Wer so lange dabei ist, so viel erreicht hat, muss sich und der Welt nichts mehr beweisen. „Under The Sun“ speist seine Kraft aus genau dieser langen kreativen Schaffensperiode, die hinter Pritchard liegt. Praktisch jedem Genre der elektronischen Musik hat er mit seinen Ideen einen nachhaltigen Stempel aufgedrückt, das neue Album scheint als eine Art Rückkanal zu fungieren, über den die Essenz der Vergangenheit konzentriert und akzentuiert in Richtung Gegenwart schwappt, dabei aber stets nur schleierhaft angedeutet bleibt und sich selten in nachvollziehbaren Tracks manifestiert. 16 Stücke packt Pritchard auf sein Album, Bibio ist dabei Thom Yorke ebenso genau wie Linda Perhacs. Immer dann wird es konkret, wird aus der Skizze ein festes Fundament. Die restlichen Entwürfe schweben kontinuierlich kurz über dem Erdboden. Das gilt auch für das Stück „The Blinds Cage“, das Pritchard gemeinsam mit Beans vom Anti-Pop-Consortium aufgenommen hat, eine dystopische Spoken-Word-Performance, die ungewöhnlich ritterlich-distanziert daherkommt. Distanz und Dystopie sind ohnehin entscheidende Stichworte.

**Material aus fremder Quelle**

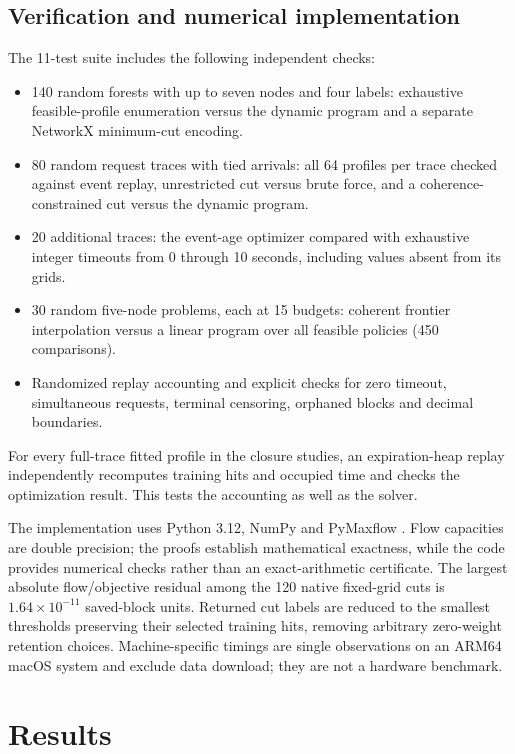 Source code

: \documentclass[11pt,a4paper]{article}
\begin{document}
\subsection{Verification and numerical implementation}
The 11-test suite includes the following independent checks:
\begin{itemize}
\item 140 random forests with up to seven nodes and four labels: exhaustive
feasible-profile enumeration versus the dynamic program and a separate NetworkX
minimum-cut encoding.
\item 80 random request traces with tied arrivals: all 64 profiles per trace
checked against event replay, unrestricted cut versus brute force, and a
coherence-constrained cut versus the dynamic program.
\item 20 additional traces: the event-age optimizer compared with exhaustive
integer timeouts from 0 through 10 seconds, including values absent from its grids.
\item 30 random five-node problems, each at 15 budgets: coherent frontier
interpolation versus a linear program over all feasible policies (450 comparisons).
\item Randomized replay accounting and explicit checks for zero timeout,
simultaneous requests, terminal censoring, orphaned blocks and decimal boundaries.
\end{itemize}
For every full-trace fitted profile in the closure studies, an expiration-heap
replay independently recomputes training hits and occupied time and checks the
optimization result. This tests the accounting as well as the solver.

The implementation uses Python 3.12, NumPy and PyMaxflow \cite{pymaxflow}. Flow capacities are
double precision; the proofs establish mathematical exactness, while the code
provides numerical checks rather than an exact-arithmetic certificate. The largest
absolute flow/objective residual among the 120 native fixed-grid cuts is
$1.64\times10^{-11}$ saved-block units. Returned cut labels are reduced to the
smallest thresholds preserving their selected training hits, removing arbitrary
zero-weight retention choices. Machine-specific timings are single observations
on an ARM64 macOS system and exclude data download; they are not a hardware
benchmark.

\section{Results}\label{sec:results}
\end{document}
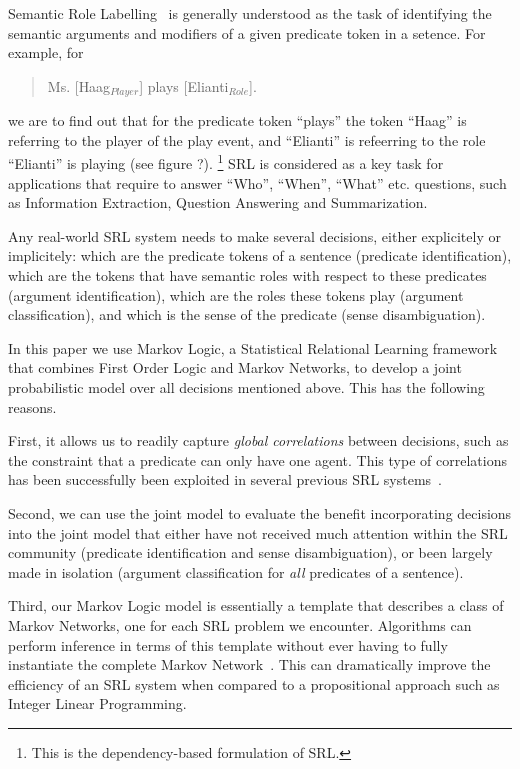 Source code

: 
Semantic Role Labelling~\citep[SRL, ][]{carreras05introduction}
is generally understood as the task of identifying the semantic arguments
and modifiers of a given predicate token in a setence. For example,
for
\begin{quote}
Ms. {[}Haag$_{Player}$] plays {[}Elianti$_{Role}$].
\end{quote}
we are to find out that for the predicate token {}``plays'' the
token {}``Haag'' is referring to the player of the play event, and
{}``Elianti'' is refeerring to the role {}``Elianti'' is playing
(see figure ?).%
\footnote{This is the dependency-based formulation of SRL.%
} SRL is considered as a key task for applications that require to
answer {}``Who'', {}``When'', {}``What'' etc. questions, such
as Information Extraction, Question Answering and Summarization. 

Any real-world SRL system needs to make several decisions, either
explicitely or implicitely: which are the predicate tokens of a sentence
(predicate identification), which are the tokens that have semantic
roles with respect to these predicates (argument identification),
which are the roles these tokens play (argument classification), and
which is the sense of the predicate (sense disambiguation).

In this paper we use Markov Logic, a Statistical Relational Learning
framework that combines First Order Logic and Markov Networks, to
develop a joint probabilistic model over all decisions mentioned above.
This has the following reasons. %

First, it allows us to readily capture \emph{global correlations}
between decisions, such as the constraint that a predicate can only
have one agent. This type of correlations has been successfully been
exploited in several previous SRL systems~\citep{toutanova05joint,punyakanok05generalized}. 

Second, we can use the joint model to evaluate the benefit incorporating
decisions into the joint model that either have not received much
attention within the SRL community (predicate identification and sense
disambiguation), or been largely made in isolation (argument classification
for \emph{all} predicates of a sentence). 

Third, our Markov Logic model is essentially a template that describes
a class of Markov Networks, one for each SRL problem we encounter.
Algorithms can perform inference in terms of this template without
ever having to fully instantiate the complete Markov
Network~\citep{riedel08improving}. This can dramatically improve the efficiency of an SRL system when
compared to a propositional approach such as Integer Linear Programming.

Pritchard kann nicht anders, als auch dieses Album als schillernden Science-Fiction-Entwurf zu maskieren. Das gehört bei ihm seit jeher zum guten Ton, ist Identifikationsmoment und prägender Stichwortgeber. Durch die sich im stetigen Fluss befindliche Stimmung der Platte jedoch, entfaltet „Under The Sun“ eine Sogwirkung, wie man sie so von Pritchard noch nicht kannte. Wäre die Platte ein Film, ein Science-Fiction-Film – was sonst – dann wäre „Under The Sun“ eher ein zeitlupiger Weltraumflug von Kubrick’schem Ausmaß, als eine effekthaschende Schlacht von Gut gegen Böse. Es wäre ein friedlicher Film, der Weltraum wäre heller als sonst und doch wäre immer Vorsicht geboten. „Under The Sun“ ist eine fast schon mystische Auseinandersetzung mit dem Gefühl des Sich-Behütet-Fühlens in unsicheren Zeiten. Pritchard erreicht das mit Sounds, die bekannt und vertraut scheinen, dabei jedoch rein gar nichts mit klassischen Erwartungshaltungen in Richtung elektronischer Musik zu tun haben. Wäre das Album eine Farbe, wäre „Under The Sun“ rostrot. So wie noch manche Geländer oder Absperrgitter angemalt sind, mit reichlich Patina und vielen Stellen, an denen der Großteil der Farbe schon wieder abgeplatzt ist. Das befördert Erinnerungen, schafft aber auch Vertrauen. Darüber stülpt Pritchard die Magie, die nur er beherrscht. Unvorhersehbare Kehrtwenden, überraschende Bass-Explosionen, rumpelnde Percussion, Folk-Ausbrüche minnegesanglicher Ausmaße, minimal pulsende Sähkö-Reminiszenzen, ambiente Experimente und kluge Brüche, die das Album immer wieder auf Null zurücksetzen.
Mit „Under The Sun“ ist Mark Pritchard ein beeindruckendes Album gelungen. Ein Album, das man so von ihm nicht unbedingt erwartet hätte, gleichzeitig aber schon seit langer Zeit in der Luft lag. Es war Zeit für einen ähnlich ganzheitlichen Entwurf wie zum Beispiel das Ambient-Meisterwerk 76:14 von Global Communication, auch wenn beide Platte rein gar nichts gemein haben. Was nicht weiter verwunderlich ist. Es liegen ja auch 24 Jahre dazwischen, in denen viel passiert ist. Und die Pritchard konstant mit seiner Musik begleitet hat.